Seeing how many coins are still active

it would be a privacy catastrophe

But very Anti-Ethos

UkoeHB: Yeah

<jokingly> The transaction uniformity improvements of Seraphis are going to knock out most of the Noncesense Research Lab chain analysis arsenal... At least a cleartext turnstile would give me something to analyze!

with elgamal commitments you could theoretically start the conversion process very early, but you need a comprehensive switch protocol (switch commitments by themselves are useless); this is the only existing proposal gist.github.com/tevador/23a84444df2419dd658cba804bf57f1a

oh isthmus linked that already

If my understanding is correct an attacker who has a CRQC could forge xmr out of thin air. In this case what benefit would a turnstile have if the entire old supply could be converted into the post quantum xmr. Wouldn’t the attacker drain all the funds and essentially destroy monero due to a single entity controlling a majority of the supply?

Why would a single entity controlling a large share of the total supply "destroy Monero"? That would only be a problem if Monero were proof-of-stake.

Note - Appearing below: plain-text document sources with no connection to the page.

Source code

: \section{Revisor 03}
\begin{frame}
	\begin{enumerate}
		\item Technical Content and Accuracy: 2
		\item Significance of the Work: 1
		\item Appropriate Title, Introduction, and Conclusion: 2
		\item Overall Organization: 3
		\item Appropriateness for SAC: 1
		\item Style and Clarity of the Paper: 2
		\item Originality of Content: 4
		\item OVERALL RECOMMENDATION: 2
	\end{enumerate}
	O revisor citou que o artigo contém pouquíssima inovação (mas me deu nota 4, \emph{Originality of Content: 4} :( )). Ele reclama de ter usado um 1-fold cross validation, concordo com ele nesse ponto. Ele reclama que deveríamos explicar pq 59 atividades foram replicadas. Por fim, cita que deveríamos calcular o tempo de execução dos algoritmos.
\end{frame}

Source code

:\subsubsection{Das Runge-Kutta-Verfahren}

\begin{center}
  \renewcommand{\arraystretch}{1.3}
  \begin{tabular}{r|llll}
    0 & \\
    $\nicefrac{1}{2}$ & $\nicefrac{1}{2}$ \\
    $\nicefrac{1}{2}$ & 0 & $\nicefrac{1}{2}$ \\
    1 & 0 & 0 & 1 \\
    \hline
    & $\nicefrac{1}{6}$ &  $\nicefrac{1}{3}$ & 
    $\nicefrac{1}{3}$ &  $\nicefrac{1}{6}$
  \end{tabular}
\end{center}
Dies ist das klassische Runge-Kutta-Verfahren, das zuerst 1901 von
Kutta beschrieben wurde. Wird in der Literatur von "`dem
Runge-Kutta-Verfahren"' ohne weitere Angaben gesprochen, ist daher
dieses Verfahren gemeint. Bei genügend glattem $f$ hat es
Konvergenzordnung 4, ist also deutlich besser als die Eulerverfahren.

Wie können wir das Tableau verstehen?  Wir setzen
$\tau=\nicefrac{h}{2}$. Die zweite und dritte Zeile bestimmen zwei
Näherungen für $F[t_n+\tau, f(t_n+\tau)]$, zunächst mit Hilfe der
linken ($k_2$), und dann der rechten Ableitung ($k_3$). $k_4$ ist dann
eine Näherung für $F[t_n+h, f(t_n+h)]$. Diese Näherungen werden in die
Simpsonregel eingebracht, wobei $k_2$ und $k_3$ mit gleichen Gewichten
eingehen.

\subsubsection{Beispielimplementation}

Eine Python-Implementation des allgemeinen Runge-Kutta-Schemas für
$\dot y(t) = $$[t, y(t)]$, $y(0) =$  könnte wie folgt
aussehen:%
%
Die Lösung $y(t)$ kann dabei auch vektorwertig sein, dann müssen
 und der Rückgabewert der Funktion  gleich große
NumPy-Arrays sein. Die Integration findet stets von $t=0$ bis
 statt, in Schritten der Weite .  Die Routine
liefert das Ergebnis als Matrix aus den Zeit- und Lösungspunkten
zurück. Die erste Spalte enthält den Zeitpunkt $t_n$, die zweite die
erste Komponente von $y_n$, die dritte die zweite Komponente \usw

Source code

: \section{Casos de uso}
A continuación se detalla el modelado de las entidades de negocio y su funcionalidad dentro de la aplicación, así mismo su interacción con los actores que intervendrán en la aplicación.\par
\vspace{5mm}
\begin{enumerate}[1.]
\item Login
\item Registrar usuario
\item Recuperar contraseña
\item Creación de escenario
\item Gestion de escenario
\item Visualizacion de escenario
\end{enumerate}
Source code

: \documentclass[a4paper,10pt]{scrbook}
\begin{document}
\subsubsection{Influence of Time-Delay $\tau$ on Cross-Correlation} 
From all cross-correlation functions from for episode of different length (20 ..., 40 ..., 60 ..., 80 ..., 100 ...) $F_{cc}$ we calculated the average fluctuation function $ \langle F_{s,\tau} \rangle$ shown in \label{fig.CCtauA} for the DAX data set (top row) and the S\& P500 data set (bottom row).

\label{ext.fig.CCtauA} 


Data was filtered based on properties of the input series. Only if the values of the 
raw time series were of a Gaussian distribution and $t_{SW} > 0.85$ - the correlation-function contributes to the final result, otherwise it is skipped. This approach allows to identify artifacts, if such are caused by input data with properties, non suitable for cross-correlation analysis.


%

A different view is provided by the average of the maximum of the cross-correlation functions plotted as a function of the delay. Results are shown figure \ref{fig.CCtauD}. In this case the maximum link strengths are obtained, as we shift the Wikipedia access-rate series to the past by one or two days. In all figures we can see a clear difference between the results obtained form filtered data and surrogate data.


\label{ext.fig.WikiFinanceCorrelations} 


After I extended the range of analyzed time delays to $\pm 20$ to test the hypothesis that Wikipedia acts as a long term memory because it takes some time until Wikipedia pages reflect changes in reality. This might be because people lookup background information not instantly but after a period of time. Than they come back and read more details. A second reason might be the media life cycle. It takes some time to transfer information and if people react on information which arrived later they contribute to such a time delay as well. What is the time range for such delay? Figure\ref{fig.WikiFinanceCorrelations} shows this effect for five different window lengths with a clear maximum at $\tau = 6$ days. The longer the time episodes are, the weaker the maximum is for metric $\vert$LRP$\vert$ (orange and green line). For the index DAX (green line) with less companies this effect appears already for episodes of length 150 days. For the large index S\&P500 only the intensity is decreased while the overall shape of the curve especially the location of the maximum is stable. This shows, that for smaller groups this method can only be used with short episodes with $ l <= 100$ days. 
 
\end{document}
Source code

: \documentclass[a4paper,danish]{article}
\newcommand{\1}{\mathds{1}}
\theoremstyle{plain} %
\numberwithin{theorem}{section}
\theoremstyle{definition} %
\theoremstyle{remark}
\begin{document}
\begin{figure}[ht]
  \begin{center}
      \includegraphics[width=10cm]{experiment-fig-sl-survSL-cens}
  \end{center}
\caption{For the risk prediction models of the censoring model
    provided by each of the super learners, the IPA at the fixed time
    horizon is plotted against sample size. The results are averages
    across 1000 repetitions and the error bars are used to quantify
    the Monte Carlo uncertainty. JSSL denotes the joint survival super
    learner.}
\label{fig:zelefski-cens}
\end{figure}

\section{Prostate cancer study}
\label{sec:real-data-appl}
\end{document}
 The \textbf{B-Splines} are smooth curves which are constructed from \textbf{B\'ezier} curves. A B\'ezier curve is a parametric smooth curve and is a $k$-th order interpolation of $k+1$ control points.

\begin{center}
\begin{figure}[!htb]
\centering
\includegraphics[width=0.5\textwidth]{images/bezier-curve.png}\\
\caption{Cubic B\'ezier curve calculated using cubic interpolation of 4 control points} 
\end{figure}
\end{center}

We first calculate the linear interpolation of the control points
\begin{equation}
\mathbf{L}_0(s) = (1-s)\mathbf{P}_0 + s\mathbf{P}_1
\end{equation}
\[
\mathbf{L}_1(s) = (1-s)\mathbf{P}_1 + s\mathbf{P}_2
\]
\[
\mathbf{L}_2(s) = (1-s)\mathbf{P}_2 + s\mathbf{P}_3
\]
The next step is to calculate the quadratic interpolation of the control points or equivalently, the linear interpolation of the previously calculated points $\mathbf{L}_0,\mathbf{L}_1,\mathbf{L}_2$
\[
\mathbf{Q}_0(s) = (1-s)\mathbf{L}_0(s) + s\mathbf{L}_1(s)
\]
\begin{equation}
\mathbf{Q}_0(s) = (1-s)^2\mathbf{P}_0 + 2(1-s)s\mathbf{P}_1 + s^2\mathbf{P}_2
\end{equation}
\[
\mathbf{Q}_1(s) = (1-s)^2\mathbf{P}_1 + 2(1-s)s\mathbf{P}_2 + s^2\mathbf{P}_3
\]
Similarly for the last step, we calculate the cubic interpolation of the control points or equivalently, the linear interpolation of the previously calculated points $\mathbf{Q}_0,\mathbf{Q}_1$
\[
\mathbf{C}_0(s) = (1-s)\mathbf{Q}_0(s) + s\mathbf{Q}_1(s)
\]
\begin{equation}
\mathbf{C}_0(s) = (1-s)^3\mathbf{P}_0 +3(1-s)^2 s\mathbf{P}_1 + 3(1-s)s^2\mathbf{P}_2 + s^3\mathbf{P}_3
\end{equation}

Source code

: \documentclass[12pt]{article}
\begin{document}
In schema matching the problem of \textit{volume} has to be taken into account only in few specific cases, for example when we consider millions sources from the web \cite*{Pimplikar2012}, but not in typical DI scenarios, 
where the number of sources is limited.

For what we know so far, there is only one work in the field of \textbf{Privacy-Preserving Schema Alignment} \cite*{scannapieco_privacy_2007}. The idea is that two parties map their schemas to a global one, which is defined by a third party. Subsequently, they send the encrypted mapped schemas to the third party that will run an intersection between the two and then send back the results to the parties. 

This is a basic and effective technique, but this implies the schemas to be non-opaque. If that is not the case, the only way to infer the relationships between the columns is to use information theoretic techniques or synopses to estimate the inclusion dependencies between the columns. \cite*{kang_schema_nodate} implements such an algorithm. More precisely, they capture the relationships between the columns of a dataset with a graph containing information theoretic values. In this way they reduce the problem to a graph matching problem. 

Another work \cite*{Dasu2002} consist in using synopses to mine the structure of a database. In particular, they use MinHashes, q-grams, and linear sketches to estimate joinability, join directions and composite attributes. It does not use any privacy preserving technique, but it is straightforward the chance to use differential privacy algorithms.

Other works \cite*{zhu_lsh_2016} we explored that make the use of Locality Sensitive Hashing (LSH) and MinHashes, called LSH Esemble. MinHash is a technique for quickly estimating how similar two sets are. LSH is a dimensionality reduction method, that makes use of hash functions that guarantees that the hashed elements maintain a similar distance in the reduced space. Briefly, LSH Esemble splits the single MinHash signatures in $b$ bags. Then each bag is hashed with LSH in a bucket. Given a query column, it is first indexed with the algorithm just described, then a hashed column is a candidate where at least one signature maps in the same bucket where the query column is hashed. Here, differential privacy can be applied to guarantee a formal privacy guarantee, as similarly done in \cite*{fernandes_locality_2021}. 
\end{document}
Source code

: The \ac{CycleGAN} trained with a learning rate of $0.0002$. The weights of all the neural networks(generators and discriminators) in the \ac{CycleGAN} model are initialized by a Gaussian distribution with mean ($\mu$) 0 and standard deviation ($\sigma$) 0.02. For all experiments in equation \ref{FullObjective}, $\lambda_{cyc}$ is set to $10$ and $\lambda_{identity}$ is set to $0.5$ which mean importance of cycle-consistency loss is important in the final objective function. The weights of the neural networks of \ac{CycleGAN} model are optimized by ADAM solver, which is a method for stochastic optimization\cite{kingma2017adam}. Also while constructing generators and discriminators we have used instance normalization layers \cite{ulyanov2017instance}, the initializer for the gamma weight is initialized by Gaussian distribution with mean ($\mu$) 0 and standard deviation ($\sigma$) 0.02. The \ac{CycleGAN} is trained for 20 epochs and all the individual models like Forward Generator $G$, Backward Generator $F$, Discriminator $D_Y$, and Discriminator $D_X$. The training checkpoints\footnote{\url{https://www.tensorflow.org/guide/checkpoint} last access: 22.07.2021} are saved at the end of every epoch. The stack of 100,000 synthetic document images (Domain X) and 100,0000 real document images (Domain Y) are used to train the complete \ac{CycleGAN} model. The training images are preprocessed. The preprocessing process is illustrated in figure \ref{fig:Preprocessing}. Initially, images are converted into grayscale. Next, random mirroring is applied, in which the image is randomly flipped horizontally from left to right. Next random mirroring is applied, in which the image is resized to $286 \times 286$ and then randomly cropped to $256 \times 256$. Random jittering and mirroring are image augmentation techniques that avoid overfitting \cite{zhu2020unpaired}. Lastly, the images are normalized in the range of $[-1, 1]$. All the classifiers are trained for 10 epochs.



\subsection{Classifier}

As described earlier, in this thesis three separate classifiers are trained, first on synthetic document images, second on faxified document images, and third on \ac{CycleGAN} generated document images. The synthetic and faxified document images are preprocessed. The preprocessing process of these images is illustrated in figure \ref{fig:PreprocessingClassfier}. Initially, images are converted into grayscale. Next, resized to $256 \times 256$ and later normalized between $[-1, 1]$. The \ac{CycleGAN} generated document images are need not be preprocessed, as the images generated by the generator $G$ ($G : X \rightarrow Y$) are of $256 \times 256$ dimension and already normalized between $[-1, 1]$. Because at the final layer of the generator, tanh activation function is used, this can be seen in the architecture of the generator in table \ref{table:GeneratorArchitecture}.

a currency needs to be widely distributed to be useful. it wouldn't break consensus but it would make it functionally hard to use as a currency if you could effectively only buy it from one guy. at that point why not start a new chain tbh

"so either hard end date, or all users expose amounts when converting" <- It could also be done by revealing amounts only after the cutoff date since the blinding factor is derived as H("amount" || key), revealing the key proves the amount in the original commitment in a way a CRQC cannot easily fake.

tevador: the conversion method question is about old enotes, i.e. enotes without any elgamal or whatever

yes, I was talking about RingCT outputs

AFAIK wallets derive the blinding factor this way

ah

a DLP solver could fake the key but then the you'd lose the range, so it could work

the problem is old key images can be forged

I think?

seraphis key images definitely can be, idk about cryptonote

RingCT key images cannot be forged, forging only applies to Seraphis.